• _Exercise objective_:
Starting with the line that contains "If you have" and stopping after the line that contains "7. You should see your changes in the popup", return each line below exactly as written, with no others.

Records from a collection
__________________________________________________
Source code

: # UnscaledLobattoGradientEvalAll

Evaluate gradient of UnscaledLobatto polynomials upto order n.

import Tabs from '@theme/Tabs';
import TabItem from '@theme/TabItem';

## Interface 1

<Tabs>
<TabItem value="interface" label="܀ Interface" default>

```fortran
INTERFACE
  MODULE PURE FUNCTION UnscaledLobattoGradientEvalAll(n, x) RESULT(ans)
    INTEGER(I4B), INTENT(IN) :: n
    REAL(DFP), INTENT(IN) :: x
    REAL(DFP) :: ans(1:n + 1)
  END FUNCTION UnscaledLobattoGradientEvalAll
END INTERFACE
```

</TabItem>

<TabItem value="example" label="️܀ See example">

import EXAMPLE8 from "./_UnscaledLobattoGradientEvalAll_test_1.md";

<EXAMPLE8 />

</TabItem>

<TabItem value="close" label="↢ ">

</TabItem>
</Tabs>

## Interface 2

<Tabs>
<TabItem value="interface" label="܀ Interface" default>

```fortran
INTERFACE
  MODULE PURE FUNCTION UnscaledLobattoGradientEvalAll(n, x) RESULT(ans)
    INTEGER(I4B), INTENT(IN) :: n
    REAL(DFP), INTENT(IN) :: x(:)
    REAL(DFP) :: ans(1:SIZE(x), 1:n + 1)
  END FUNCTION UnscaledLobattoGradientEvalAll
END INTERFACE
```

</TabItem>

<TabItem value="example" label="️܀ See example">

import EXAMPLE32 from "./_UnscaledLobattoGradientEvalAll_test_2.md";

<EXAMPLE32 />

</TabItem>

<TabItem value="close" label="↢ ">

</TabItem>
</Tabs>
__________________________________________________
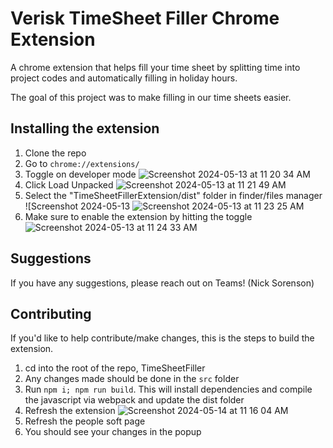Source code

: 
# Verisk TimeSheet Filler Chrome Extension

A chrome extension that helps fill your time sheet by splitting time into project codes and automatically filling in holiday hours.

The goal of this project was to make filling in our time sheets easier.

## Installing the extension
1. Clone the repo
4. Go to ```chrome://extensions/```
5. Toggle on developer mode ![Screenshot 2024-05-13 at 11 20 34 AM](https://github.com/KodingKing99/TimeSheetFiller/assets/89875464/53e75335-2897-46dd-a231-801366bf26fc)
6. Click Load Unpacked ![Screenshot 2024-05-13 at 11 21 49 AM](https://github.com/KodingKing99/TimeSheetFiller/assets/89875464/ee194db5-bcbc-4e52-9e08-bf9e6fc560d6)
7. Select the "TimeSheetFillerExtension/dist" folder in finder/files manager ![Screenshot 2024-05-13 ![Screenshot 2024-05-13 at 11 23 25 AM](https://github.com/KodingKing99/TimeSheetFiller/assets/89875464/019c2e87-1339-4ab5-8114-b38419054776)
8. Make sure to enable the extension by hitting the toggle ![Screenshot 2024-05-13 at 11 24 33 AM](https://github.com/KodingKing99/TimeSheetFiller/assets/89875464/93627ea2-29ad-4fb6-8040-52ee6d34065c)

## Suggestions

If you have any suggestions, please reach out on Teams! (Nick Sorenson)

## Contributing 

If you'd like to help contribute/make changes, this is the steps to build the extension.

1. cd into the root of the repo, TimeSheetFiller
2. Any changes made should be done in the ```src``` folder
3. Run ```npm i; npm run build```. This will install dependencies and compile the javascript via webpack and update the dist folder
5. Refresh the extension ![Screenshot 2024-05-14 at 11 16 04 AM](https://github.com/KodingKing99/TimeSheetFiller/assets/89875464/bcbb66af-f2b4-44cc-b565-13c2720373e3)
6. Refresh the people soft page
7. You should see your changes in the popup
__________________________________________________
• _Result below_:
If you have any suggestions, please reach out on Teams! (Nick Sorenson)

## Contributing 

If you'd like to help contribute/make changes, this is the steps to build the extension.

1. cd into the root of the repo, TimeSheetFiller
2. Any changes made should be done in the ```src``` folder
3. Run ```npm i; npm run build```. This will install dependencies and compile the javascript via webpack and update the dist folder
5. Refresh the extension ![Screenshot 2024-05-14 at 11 16 04 AM](https://github.com/KodingKing99/TimeSheetFiller/assets/89875464/bcbb66af-f2b4-44cc-b565-13c2720373e3)
6. Refresh the people soft page
7. You should see your changes in the popup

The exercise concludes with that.